Ha scarso rilievo per Pascoli la dimensione storica (egli trova suoi interlocutori in Omero, Virgilio, come se non vi fossero secoli e secoli di mezzo): la poesia vive fuori dal tempo ed esiste in quanto tale.
Nel fare poesia una realtà ontologica (il poeta-microcosmo) si interroga su un'altra realtà ontologica (il mondo-macrocosmo); ma per essere poeta è necessario confondersi con la realtà circostante senza che il proprio punto di vista personale e preciso interferisca: il poeta si impone la rinuncia a parlare di se stesso. È vero che la vicenda autobiografica dell'autore caratterizza la sua poesia, ma con connotazioni di portata universale; cioè la morte del padre viene percepita come l'esempio principe della descrizione dell'universo, di conseguenza gli elementi autenticamente autobiografici sono scarsi. Tuttavia, nel passo XI de "Il fanciullino", Pascoli dichiara che un vero poeta è, più che altro, il suo sentimento e la sua visione che cerca di trasmettere agli altri.
Per cui il poeta Pascoli rifiuta:

  • il Classicismo, che si qualifica per la centralità ed unicità del punto di vista del poeta, che narra la sua opera ed esprime la proprie sensazioni.
  • il Romanticismo, dove il poeta fa di se stesso, dei suoi sentimenti e della sua vita, poesia.

La poesia, così definita, è naturalmente buona ed è occasione di consolazione per l'uomo ed il poeta.
Pascoli fu anche commentatore e critico dell'opera di Dante e diresse inoltre la collana editoriale "Biblioteca dei Popoli".

La produzione latina

Giovanni Pascoli fu anche autore di poesie in lingua latina e con esse vinse per ben 13 volte il Certamen Hoefftianum, un prestigioso concorso di poesia latina che annualmente si teneva ad Amsterdam.
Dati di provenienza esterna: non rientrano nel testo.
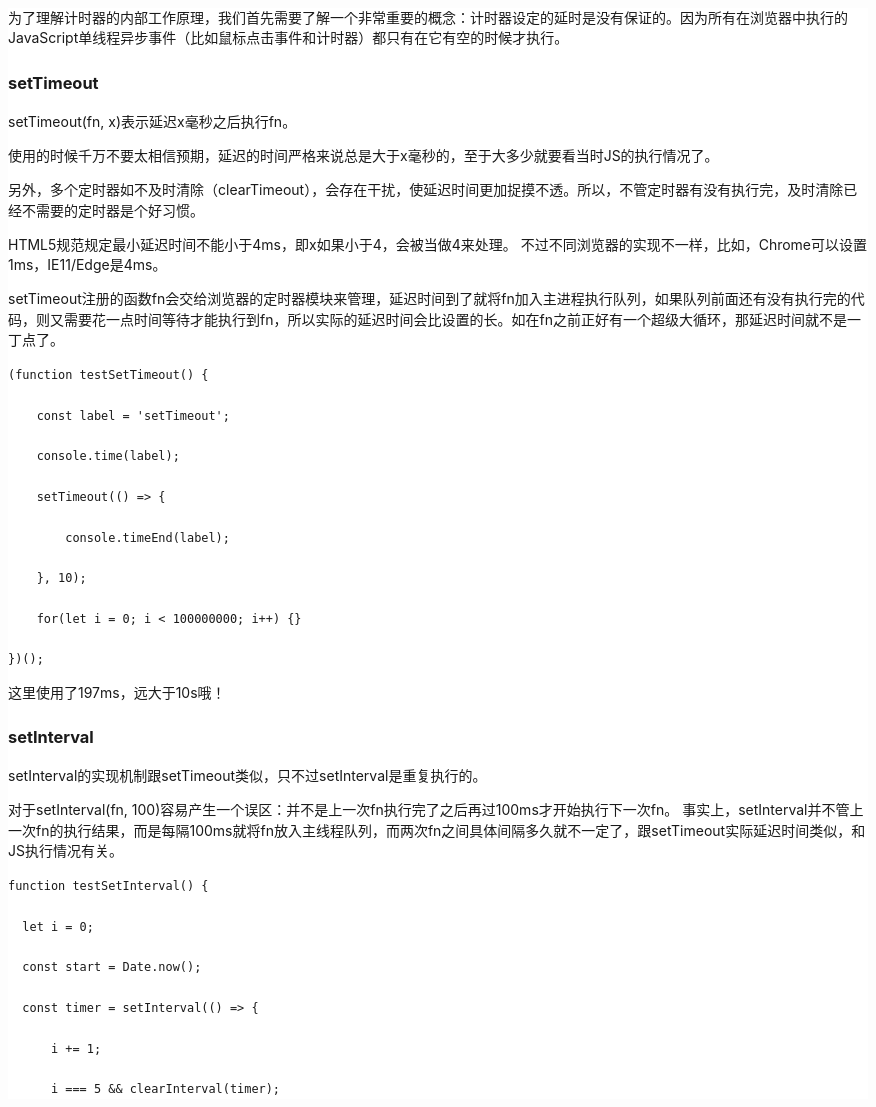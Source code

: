 为了理解计时器的内部工作原理，我们首先需要了解一个非常重要的概念：计时器设定的延时是没有保证的。因为所有在浏览器中执行的JavaScript单线程异步事件（比如鼠标点击事件和计时器）都只有在它有空的时候才执行。

### setTimeout

setTimeout(fn, x)表示延迟x毫秒之后执行fn。



使用的时候千万不要太相信预期，延迟的时间严格来说总是大于x毫秒的，至于大多少就要看当时JS的执行情况了。



另外，多个定时器如不及时清除（clearTimeout），会存在干扰，使延迟时间更加捉摸不透。所以，不管定时器有没有执行完，及时清除已经不需要的定时器是个好习惯。



HTML5规范规定最小延迟时间不能小于4ms，即x如果小于4，会被当做4来处理。 不过不同浏览器的实现不一样，比如，Chrome可以设置1ms，IE11/Edge是4ms。



setTimeout注册的函数fn会交给浏览器的定时器模块来管理，延迟时间到了就将fn加入主进程执行队列，如果队列前面还有没有执行完的代码，则又需要花一点时间等待才能执行到fn，所以实际的延迟时间会比设置的长。如在fn之前正好有一个超级大循环，那延迟时间就不是一丁点了。



	(function testSetTimeout() {

	    const label = 'setTimeout';

	    console.time(label);

	    setTimeout(() => {

	        console.timeEnd(label);

	    }, 10);

	    for(let i = 0; i < 100000000; i++) {}

	})();



这里使用了197ms，远大于10s哦！

### setInterval

setInterval的实现机制跟setTimeout类似，只不过setInterval是重复执行的。



对于setInterval(fn, 100)容易产生一个误区：并不是上一次fn执行完了之后再过100ms才开始执行下一次fn。 事实上，setInterval并不管上一次fn的执行结果，而是每隔100ms就将fn放入主线程队列，而两次fn之间具体间隔多久就不一定了，跟setTimeout实际延迟时间类似，和JS执行情况有关。



	function testSetInterval() {

      let i = 0;

      const start = Date.now();

      const timer = setInterval(() => {

          i += 1;

          i === 5 && clearInterval(timer);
La produzione latina accompagnò il poeta per tutta la sua vita: dai primi componimenti scritti sui banchi del collegio degli Scolopi di Urbino, fino a Thallusa, poemetto di cui il poeta seppe della vittoria solo sul letto di morte nel 1912. In particolare, l'anno 1892 fu insieme l'anno della sua prima premiazione con il poemetto Veianius e l'anno della stesura definitiva delle Myricae.
Pascoli amava molto il latino, che può essere considerato la sua lingua del cuore: il poeta scriveva in latino, prendeva appunti in latino, spesso pensava in latino, trasponendo poi espressioni latine in italiano; la sorella Maria ricorda che dal suo letto di morte Pascoli parlò in latino, anche se la notizia è considerata dai più poco attendibile, dal momento che la sorella non conosceva questa lingua.